13. Culture de Consommation :
- En Chine : Le thé rouge n’est pas aussi populaire que le vert, mais sa consommation augmente. Souvent bu pur, sans additifs. Les cérémonies Gongfu Cha sont populaires.
- En Russie et Europe : Le thé noir (rouge chinois) est le type de thé le plus populaire. Souvent bu avec du lait, sucre, citron, miel.
- En Angleterre : S’est développée sa propre culture de consommation du thé rouge - “Five o’clock tea” (thé de cinq heures). Les variétés fortes et riches sont populaires, souvent avec ajout de lait.
- En Inde : Populaires tant les thés rouges purs (Assam, Darjeeling) que le masala chai - thé épicé avec lait et épices.
14. Tendances dans le Monde du Thé Rouge :
- Intérêt croissant pour les thés rouges de haute qualité : Les consommateurs apprécient de plus en plus les nuances gustatives et aromatiques subtiles du thé, font attention à l’origine et à la technologie de production.
- Apparition de nouvelles variétés et types : Les producteurs expérimentent avec la matière première, la technologie de traitement, créant de nouveaux thés rouges intéressants.
- Développement de la production biologique et éthique : La demande croît pour le thé écologiquement propre, produit dans le respect des principes de développement durable.

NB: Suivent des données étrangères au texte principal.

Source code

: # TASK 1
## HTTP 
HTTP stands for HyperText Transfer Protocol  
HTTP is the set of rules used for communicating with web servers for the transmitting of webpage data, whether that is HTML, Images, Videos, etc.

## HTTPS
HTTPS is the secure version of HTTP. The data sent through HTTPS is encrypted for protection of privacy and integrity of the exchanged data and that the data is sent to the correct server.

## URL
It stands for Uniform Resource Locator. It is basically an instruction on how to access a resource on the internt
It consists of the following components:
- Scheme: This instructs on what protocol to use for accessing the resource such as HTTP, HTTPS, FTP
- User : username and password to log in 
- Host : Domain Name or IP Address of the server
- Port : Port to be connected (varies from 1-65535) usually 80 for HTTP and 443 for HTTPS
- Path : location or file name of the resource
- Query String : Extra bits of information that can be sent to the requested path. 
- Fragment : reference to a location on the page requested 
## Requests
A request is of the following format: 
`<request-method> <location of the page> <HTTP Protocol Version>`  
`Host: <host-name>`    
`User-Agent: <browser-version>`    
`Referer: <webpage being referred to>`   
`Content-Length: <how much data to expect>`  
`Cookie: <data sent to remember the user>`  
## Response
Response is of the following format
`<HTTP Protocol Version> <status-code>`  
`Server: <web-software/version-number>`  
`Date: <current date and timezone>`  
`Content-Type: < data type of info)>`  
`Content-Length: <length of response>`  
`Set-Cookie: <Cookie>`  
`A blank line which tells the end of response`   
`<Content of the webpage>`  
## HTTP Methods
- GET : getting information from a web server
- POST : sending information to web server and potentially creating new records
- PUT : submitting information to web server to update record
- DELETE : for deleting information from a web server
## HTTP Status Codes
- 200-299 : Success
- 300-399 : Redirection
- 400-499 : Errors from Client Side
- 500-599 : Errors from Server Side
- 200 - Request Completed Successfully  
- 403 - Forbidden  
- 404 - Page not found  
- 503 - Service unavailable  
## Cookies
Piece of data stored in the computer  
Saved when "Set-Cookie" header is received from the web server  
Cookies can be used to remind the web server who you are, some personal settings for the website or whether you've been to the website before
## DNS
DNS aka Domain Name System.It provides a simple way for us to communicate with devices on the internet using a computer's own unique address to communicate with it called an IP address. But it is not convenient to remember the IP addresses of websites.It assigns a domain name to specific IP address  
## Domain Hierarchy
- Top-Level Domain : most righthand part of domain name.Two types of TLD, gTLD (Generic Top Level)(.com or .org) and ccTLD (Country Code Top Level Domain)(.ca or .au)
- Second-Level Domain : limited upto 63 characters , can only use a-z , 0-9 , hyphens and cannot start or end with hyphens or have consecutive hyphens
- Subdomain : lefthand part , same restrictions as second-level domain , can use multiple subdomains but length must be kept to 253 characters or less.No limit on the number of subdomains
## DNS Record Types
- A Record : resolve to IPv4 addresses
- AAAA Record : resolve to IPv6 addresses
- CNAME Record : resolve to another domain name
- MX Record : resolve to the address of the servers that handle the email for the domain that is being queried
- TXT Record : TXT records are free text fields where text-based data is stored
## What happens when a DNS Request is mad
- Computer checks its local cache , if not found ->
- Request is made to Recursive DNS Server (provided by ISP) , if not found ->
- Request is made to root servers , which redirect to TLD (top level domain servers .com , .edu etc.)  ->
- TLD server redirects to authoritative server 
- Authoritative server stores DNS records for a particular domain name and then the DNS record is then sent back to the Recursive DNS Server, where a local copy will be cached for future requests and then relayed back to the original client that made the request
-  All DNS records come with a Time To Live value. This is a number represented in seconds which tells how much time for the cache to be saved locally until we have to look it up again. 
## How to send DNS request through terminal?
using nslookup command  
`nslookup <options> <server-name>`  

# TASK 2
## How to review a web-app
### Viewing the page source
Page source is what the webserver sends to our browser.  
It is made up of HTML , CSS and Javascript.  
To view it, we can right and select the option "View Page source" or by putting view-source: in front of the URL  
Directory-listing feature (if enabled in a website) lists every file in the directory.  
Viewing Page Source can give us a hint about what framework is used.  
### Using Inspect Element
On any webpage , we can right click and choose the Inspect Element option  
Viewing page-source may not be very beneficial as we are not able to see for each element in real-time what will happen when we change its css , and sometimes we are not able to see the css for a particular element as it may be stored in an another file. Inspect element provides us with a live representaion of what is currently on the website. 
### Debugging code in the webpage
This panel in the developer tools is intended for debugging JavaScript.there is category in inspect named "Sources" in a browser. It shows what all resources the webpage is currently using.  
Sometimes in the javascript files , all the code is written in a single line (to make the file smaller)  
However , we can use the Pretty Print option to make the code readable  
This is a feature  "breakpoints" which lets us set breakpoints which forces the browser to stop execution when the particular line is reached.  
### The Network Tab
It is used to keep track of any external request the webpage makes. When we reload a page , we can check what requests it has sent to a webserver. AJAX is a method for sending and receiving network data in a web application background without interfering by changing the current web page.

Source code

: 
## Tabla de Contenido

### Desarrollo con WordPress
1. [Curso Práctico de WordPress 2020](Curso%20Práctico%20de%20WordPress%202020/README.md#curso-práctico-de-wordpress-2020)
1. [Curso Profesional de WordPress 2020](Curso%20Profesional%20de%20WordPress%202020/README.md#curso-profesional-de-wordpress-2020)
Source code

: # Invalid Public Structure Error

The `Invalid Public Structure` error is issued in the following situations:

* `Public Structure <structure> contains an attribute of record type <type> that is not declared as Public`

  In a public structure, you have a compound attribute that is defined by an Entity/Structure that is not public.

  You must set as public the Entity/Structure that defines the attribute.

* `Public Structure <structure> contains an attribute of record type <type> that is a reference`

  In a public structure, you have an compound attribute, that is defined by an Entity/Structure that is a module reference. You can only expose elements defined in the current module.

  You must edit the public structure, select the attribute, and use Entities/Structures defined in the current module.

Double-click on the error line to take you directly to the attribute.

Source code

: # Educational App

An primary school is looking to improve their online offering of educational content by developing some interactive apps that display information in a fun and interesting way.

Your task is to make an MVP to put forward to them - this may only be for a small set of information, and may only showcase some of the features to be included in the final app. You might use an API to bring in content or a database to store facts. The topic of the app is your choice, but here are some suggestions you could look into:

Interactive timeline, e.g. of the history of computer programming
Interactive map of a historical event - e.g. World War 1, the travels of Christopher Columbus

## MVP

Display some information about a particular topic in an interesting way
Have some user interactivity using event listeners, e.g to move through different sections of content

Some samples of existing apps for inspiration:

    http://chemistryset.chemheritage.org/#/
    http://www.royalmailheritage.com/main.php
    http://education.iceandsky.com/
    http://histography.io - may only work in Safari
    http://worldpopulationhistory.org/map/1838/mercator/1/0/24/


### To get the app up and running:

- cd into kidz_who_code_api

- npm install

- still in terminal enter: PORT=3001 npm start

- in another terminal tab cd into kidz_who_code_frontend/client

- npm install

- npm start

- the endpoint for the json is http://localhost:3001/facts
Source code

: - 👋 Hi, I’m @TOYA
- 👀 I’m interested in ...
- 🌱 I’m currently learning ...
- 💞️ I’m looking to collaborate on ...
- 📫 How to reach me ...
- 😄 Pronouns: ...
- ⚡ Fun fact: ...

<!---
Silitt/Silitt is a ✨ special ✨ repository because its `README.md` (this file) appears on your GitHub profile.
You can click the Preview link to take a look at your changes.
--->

- Intérêt accru pour les thés rouges rares et de collection : Certaines variétés, par exemple, Jin Jun Mei ou Dian Hong vieillis, deviennent objets de collection.
En conclusion :
Le thé rouge est un monde étonnant et multifacette, plein de goûts, arômes et nuances. Des variétés chinoises classiques aux indiennes, ceylanaises et africaines, des tendres thés à bourgeons aux forts et riches - chacun trouvera parmi les thés rouges celui qui lui plaira. L’étude du thé rouge est un voyage fascinant qui permet non seulement de savourer un goût et arôme exquis, mais aussi de toucher à la riche histoire et culture de différents pays du monde. Le thé rouge n’est pas simplement une boisson, mais toute une philosophie, un art qui mérite d’être découvert.